Marking the end of the Second World War has been a source of contention since 1945, but this 70th anniversary year promises to be unusually divisive.
The Allies record the end of the war on different days – the US and Britain mark Victory in Europe Day on May 8 while the Russians celebrate Victory Day on May 9. This difference reflects Stalin’s anger that the Anglo-American allies accepted Germany’s surrender at General Eisenhower’s headquarters in Reims, France, on May 7, 1945, in a ceremony which failed to recognize that the Soviet Union had ‘borne the main burden of the war’.

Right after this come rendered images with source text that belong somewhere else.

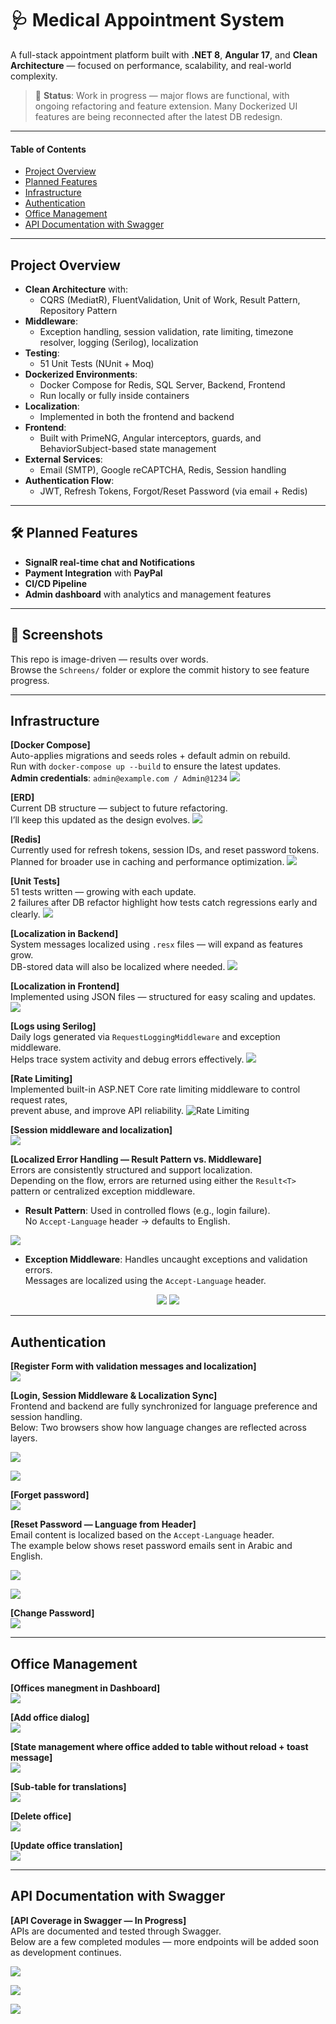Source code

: # 🩺 Medical Appointment System

A full-stack appointment platform built with **.NET 8**, **Angular 17**, and **Clean Architecture** — focused on performance, scalability, and real-world complexity.

> 🚧 **Status**: Work in progress — major flows are functional, with ongoing refactoring and feature extension. Many Dockerized UI features are being reconnected after the latest DB redesign.

---

#### Table of Contents
- [Project Overview](#project-overview)
- [Planned Features](#planned-features)
- [Infrastructure](#infrastructure)
- [Authentication](#authentication)
- [Office Management](#office-management)
- [API Documentation with Swagger](#api-documentation-with-swagger)

---

## Project Overview

- **Clean Architecture** with:
  - CQRS (MediatR), FluentValidation, Unit of Work, Result Pattern, Repository Pattern
- **Middleware**:
  - Exception handling, session validation, rate limiting, timezone resolver, logging (Serilog), localization
- **Testing**:
  - 51 Unit Tests (NUnit + Moq)
- **Dockerized Environments**:
  - Docker Compose for Redis, SQL Server, Backend, Frontend  
  - Run locally or fully inside containers
- **Localization**:
  - Implemented in both the frontend and backend
- **Frontend**:
  - Built with PrimeNG, Angular interceptors, guards, and BehaviorSubject-based state management
- **External Services**:
  - Email (SMTP), Google reCAPTCHA, Redis, Session handling
- **Authentication Flow**:
  - JWT, Refresh Tokens, Forgot/Reset Password (via email + Redis)

---

## 🛠️ Planned Features

- **SignalR real-time chat and Notifications**
- **Payment Integration** with **PayPal**
- **CI/CD Pipeline**
- **Admin dashboard** with analytics and management features

--- 

## 📸 Screenshots

This repo is image-driven — results over words.  
Browse the `Schreens/` folder or explore the commit history to see feature progress.

---

## Infrastructure

**[Docker Compose]**  
Auto-applies migrations and seeds roles + default admin on rebuild.  
Run with `docker-compose up --build` to ensure the latest updates.  
**Admin credentials**: `admin@example.com / Admin@1234`
![](https://github.com/Nourhan123Essam/Appointment_Management_System_FullStack/blob/main/Schreens/Docker%20compose.png)

**[ERD]**  
Current DB structure — subject to future refactoring.  
I’ll keep this updated as the design evolves.
![](https://github.com/Nourhan123Essam/Appointment_Management_System_FullStack/blob/main/Schreens/ERD.png)

**[Redis]**  
Currently used for refresh tokens, session IDs, and reset password tokens.  
Planned for broader use in caching and performance optimization.
![](https://github.com/Nourhan123Essam/Appointment_Management_System_FullStack/blob/main/Schreens/Redis.png)

**[Unit Tests]**  
51 tests written — growing with each update.  
2 failures after DB refactor highlight how tests catch regressions early and clearly.
![](https://github.com/Nourhan123Essam/Appointment_Management_System_FullStack/blob/main/Schreens/Unit%20tests.png)

**[Localization in Backend]**  
System messages localized using `.resx` files — will expand as features grow.  
DB-stored data will also be localized where needed.
![](https://github.com/Nourhan123Essam/Appointment_Management_System_FullStack/blob/main/Schreens/Localization%20in%20back%20using%20.resx%20files.png)

**[Localization in Frontend]**  
Implemented using JSON files — structured for easy scaling and updates.
![](https://github.com/Nourhan123Essam/Appointment_Management_System_FullStack/blob/main/Schreens/Localization%20in%20front%20using%20json%20files.png)

**[Logs using Serilog]**  
Daily logs generated via `RequestLoggingMiddleware` and exception middleware.  
Helps trace system activity and debug errors effectively.
![](https://github.com/Nourhan123Essam/Appointment_Management_System_FullStack/blob/main/Schreens/logs%20daily.png)

**[Rate Limiting]**  
Implemented built-in ASP.NET Core rate limiting middleware to control request rates,  
prevent abuse, and improve API reliability. 
![Rate Limiting](https://github.com/Nourhan123Essam/Appointment_Management_System_FullStack/blob/main/Schreens/Rate%20limiting.png)

**[Session middleware and localization]**  
![](https://github.com/Nourhan123Essam/Appointment_Management_System_FullStack/blob/main/Schreens/SessionMiddleware%26Localization.png)

**[Localized Error Handling — Result Pattern vs. Middleware]**  
Errors are consistently structured and support localization.  
Depending on the flow, errors are returned using either the `Result<T>` pattern or centralized exception middleware.

- **Result Pattern**: Used in controlled flows (e.g., login failure).  
  No `Accept-Language` header → defaults to English.

<img src="https://github.com/Nourhan123Essam/Appointment_Management_System_FullStack/blob/main/Schreens/Localization_default_language_en-US%26%20Result%20pattern.png" />

- **Exception Middleware**: Handles uncaught exceptions and validation errors.  
  Messages are localized using the `Accept-Language` header.

<div align="center">
  <img src=https://github.com/Nourhan123Essam/Appointment_Management_System_FullStack/blob/main/Schreens/FluentValidation%26ExceptionMiddleWare%26%26Localization.png" />
  <img src="https://github.com/Nourhan123Essam/Appointment_Management_System_FullStack/blob/main/Schreens/FluentValidation%26ExceptionMiddleWare%26%26Localization_accepted-language%20header.png" />
</div>

---

## Authentication

**[Register Form with validation messages and localization]**  
![](https://github.com/Nourhan123Essam/Appointment_Management_System_FullStack/blob/main/Schreens/RegisterForm%26localization%26validationMessages.png)

**[Login, Session Middleware & Localization Sync]**  
Frontend and backend are fully synchronized for language preference and session handling.  
Below: Two browsers show how language changes are reflected across layers.

![](https://github.com/Nourhan123Essam/Appointment_Management_System_FullStack/blob/main/Schreens/sessionMiddlware%26localization%26langaueSameFrontAndBack.png)

![](https://github.com/Nourhan123Essam/Appointment_Management_System_FullStack/blob/main/Schreens/sessionMiddlware%26localization%26langaueSameFrontAndBack(2).png)


**[Forget password]**  
![](https://github.com/Nourhan123Essam/Appointment_Management_System_FullStack/blob/main/Schreens/ForegetPssword.png)

**[Reset Password — Language from Header]**  
Email content is localized based on the `Accept-Language` header.  
The example below shows reset password emails sent in Arabic and English.

![](https://github.com/Nourhan123Essam/Appointment_Management_System_FullStack/blob/main/Schreens/ResetEmail%26localization_ar.png)

![](https://github.com/Nourhan123Essam/Appointment_Management_System_FullStack/blob/main/Schreens/ResetEmail%26localization_en.png)

**[Change Password]**  
![](https://github.com/Nourhan123Essam/Appointment_Management_System_FullStack/blob/main/Schreens/resetPassword.png)

--- 

## Office Management

**[Offices manegment in Dashboard]**  
![](https://github.com/Nourhan123Essam/Appointment_Management_System_FullStack/blob/main/Schreens/Offices.png)

**[Add office dialog]**  
![](https://github.com/Nourhan123Essam/Appointment_Management_System_FullStack/blob/main/Schreens/add-office.png)

**[State management where office added to table without reload + toast message]**  
![](https://github.com/Nourhan123Essam/Appointment_Management_System_FullStack/blob/main/Schreens/state-managment%26toast-message.png)

**[Sub-table for translations]**  
![](https://github.com/Nourhan123Essam/Appointment_Management_System_FullStack/blob/main/Schreens/sub-table%20for%20tranlsations.png)

**[Delete office]**  
![](https://github.com/Nourhan123Essam/Appointment_Management_System_FullStack/blob/main/Schreens/delete-office.png)

**[Update office translation]**  
![](https://github.com/Nourhan123Essam/Appointment_Management_System_FullStack/blob/main/Schreens/update-office.png)

---
## API Documentation with Swagger

**[API Coverage in Swagger — In Progress]**  
APIs are documented and tested through Swagger.  
Below are a few completed modules — more endpoints will be added soon as development continues.

![](https://github.com/Nourhan123Essam/Appointment_Management_System_FullStack/blob/main/Schreens/API%20Authentication.png)

![](https://github.com/Nourhan123Essam/Appointment_Management_System_FullStack/blob/main/Schreens/API%20Doctor.png)

![](https://github.com/Nourhan123Essam/Appointment_Management_System_FullStack/blob/main/Schreens/API%20Patient.png)

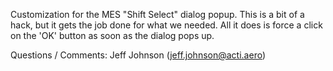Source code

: Customization for the MES "Shift Select" dialog popup. This is a bit of a hack, but it gets the job done for what we needed. All it does is force a click on the 'OK' button as soon as the dialog pops up.

Questions / Comments: Jeff Johnson (jeff.johnson@acti.aero)

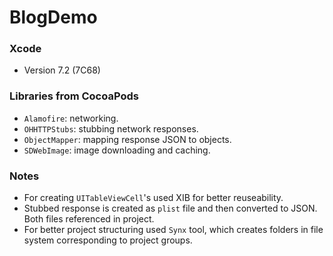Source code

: # BlogDemo

### Xcode

- Version 7.2 (7C68)

### Libraries from CocoaPods

- `Alamofire`: networking.
- `OHHTTPStubs`: stubbing network responses.
- `ObjectMapper`: mapping response JSON to objects.
- `SDWebImage`: image downloading and caching.

### Notes

- For creating `UITableViewCell`'s used XIB for better reuseability.
- Stubbed response is created as `plist` file and then converted to JSON. Both files referenced in project.
- For better project structuring used `Synx` tool, which creates folders in file system corresponding to project groups.
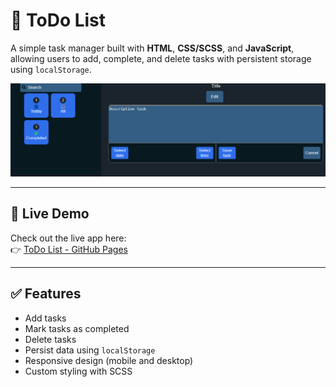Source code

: # 📝 ToDo List

A simple task manager built with **HTML**, **CSS/SCSS**, and **JavaScript**, allowing users to add, complete, and delete tasks with persistent storage using `localStorage`.

![ToDo List screenshot](./preview.png)

---

## 🚀 Live Demo

Check out the live app here:  
👉 [ToDo List - GitHub Pages](https://eddieramirez29.github.io/toDoList/)

---

## ✅ Features

- Add tasks
- Mark tasks as completed
- Delete tasks
- Persist data using `localStorage`
- Responsive design (mobile and desktop)
- Custom styling with SCSS




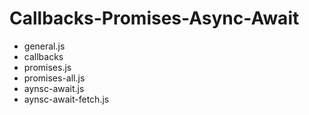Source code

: # Callbacks-Promises-Async-Await

- general.js
- callbacks
- promises.js
- promises-all.js
- aynsc-await.js
- aynsc-await-fetch.js
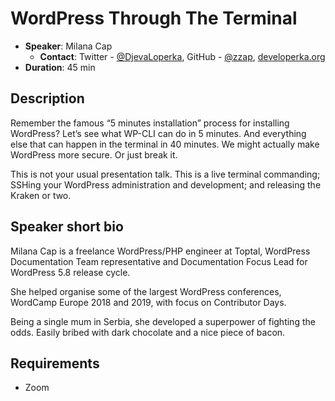 # WordPress Through The Terminal

- __Speaker__: Milana Cap
  - __Contact__: Twitter - [@DjevaLoperka](https://twitter.com/DjevaLoperka), GitHub - [@zzap](https://github.com/zzap), [developerka.org](https://developerka.org/contact/)
- __Duration__: 45 min

## Description

Remember the famous “5 minutes installation” process for installing WordPress? Let’s see what WP-CLI can do in 5 minutes. And everything else that can happen in the terminal in 40 minutes. We might actually make WordPress more secure. Or just break it.

This is not your usual presentation talk. This is a live terminal commanding; SSHing your WordPress administration and development; and releasing the Kraken or two.

## Speaker short bio

Milana Cap is a freelance WordPress/PHP engineer at Toptal, WordPress Documentation Team representative and Documentation Focus Lead for WordPress 5.8 release cycle.

She helped organise some of the largest WordPress conferences, WordCamp Europe 2018 and 2019, with focus on Contributor Days.

Being a single mum in Serbia, she developed a superpower of fighting the odds. Easily bribed with dark chocolate and a nice piece of bacon.

## Requirements
- Zoom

At Moscow’s insistence a second ceremony was held on the outskirts of Berlin at midnight on May 8 – already the following day by Moscow time – during which the surrender document was accepted by Marshal Georgy Zhukov, commander of the Soviet assault on the capital.
A major military parade is planned for Moscow on May 9, but many leaders including Barack Obama are boycotting it in protest at Vladimir Putin’s seizure of Crimea. Angela Merkel, the German Chancellor, is also staying away, though she plans to visit Moscow on May 10 – thus stretching the anniversary to a third day – to lay a wreath at the Tomb of the Unknown Soldier and thereby show respect for victims of the war while not endorsing Putin’s role in the Ukraine.

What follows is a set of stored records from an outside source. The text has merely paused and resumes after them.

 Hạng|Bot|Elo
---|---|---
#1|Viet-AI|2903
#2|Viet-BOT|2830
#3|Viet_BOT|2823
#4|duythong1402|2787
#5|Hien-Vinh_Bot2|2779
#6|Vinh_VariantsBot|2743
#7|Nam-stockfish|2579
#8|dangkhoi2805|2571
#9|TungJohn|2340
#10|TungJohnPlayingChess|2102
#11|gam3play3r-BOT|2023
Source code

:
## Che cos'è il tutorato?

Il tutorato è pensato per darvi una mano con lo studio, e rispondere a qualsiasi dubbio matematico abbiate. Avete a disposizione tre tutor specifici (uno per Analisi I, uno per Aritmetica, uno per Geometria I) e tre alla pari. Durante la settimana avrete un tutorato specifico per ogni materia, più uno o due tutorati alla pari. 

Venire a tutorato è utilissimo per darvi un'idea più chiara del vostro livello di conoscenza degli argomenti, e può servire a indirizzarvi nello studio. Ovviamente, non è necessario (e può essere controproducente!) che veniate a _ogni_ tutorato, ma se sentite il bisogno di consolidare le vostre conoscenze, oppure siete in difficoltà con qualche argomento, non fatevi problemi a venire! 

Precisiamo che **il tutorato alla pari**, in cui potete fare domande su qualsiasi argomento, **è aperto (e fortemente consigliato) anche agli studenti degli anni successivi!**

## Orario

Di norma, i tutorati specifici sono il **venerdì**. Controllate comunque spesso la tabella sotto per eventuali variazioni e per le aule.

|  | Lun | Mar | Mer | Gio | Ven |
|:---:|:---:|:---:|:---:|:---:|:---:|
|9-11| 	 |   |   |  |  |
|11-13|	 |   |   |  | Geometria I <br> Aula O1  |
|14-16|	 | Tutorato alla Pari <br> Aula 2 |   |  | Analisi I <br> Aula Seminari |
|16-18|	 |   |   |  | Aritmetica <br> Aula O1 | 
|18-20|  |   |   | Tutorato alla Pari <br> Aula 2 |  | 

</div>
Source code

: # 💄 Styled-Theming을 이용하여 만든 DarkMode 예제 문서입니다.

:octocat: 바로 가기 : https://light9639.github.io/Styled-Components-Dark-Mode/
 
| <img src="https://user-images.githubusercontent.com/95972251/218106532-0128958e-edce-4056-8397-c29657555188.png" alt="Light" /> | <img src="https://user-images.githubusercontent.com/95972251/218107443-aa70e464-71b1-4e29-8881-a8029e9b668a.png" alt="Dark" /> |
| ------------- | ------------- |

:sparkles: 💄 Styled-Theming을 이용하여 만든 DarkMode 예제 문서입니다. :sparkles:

Among leaders who are expected to go to Moscow are President Xi Jinping of China, and Kim Jong Un of North Korea – perhaps providing a chance for their first meeting. Greece, Cyprus, the Czech Republic and Slovakia are expected to send high-level representatives. The Kremlin has blamed the ‘aggressive core of the European Union’ for limiting participation.
The diplomatic complexities do not end there. China has invited European leaders to attend a 70th anniversary military parade on September 3 to mark the end of the war in Asia. In China the end of hostilities is known as ‘Victory day of the Chinese people’s war of resistance against Japanese aggression’. Though the Second World War is usually described in European history books as beginning in 1939, a less Euro-centric date would be 1937, when Japan launched a full-scale invasion of China, or 1931, when Japan seized Manchuria.